--- START ---

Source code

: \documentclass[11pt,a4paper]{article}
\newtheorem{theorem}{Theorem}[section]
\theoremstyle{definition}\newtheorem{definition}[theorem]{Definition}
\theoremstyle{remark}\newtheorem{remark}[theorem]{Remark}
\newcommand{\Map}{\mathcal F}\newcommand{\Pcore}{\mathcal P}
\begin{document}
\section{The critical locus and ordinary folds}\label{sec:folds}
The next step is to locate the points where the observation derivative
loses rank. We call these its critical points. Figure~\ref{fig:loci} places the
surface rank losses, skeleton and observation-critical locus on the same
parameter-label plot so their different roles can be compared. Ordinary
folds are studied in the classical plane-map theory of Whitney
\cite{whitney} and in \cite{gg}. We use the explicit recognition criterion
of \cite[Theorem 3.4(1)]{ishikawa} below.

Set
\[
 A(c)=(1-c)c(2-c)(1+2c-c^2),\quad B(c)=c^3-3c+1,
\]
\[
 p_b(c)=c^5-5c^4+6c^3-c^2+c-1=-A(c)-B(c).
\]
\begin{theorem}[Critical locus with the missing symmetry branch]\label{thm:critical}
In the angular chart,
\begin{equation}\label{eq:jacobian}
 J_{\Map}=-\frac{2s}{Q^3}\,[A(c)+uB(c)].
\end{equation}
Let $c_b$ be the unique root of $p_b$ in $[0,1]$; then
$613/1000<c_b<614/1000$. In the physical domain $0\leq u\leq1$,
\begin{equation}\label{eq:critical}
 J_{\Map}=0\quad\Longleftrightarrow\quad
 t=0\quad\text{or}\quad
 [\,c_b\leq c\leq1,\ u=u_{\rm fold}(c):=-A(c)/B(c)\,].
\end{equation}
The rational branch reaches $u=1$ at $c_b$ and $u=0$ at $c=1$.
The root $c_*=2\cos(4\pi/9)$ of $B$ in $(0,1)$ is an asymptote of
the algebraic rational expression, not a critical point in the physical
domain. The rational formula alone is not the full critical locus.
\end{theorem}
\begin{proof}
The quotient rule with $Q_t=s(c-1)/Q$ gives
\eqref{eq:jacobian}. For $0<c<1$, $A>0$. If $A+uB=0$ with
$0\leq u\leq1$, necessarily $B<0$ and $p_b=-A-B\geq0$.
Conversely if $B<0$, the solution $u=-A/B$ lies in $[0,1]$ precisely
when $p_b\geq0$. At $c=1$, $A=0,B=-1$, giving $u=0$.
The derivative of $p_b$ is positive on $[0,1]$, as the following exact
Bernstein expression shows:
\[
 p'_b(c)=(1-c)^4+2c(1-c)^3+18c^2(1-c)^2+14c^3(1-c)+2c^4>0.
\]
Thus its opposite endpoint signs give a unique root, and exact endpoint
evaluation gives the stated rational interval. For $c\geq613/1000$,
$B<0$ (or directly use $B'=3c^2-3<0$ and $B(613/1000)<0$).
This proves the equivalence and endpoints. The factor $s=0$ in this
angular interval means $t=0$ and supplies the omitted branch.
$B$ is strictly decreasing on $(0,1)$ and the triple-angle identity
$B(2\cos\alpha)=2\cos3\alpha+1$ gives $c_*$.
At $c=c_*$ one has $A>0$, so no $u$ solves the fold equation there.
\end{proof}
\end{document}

--- END ---

Nothing but the lines above from the one containing "loses rank. We" through the one containing "folds are studied" should appear in the answer, each repeated exactly.

loses rank. We call these its critical points. Figure~\ref{fig:loci} places the
surface rank losses, skeleton and observation-critical locus on the same
parameter-label plot so their different roles can be compared. Ordinary
folds are studied in the classical plane-map theory of Whitney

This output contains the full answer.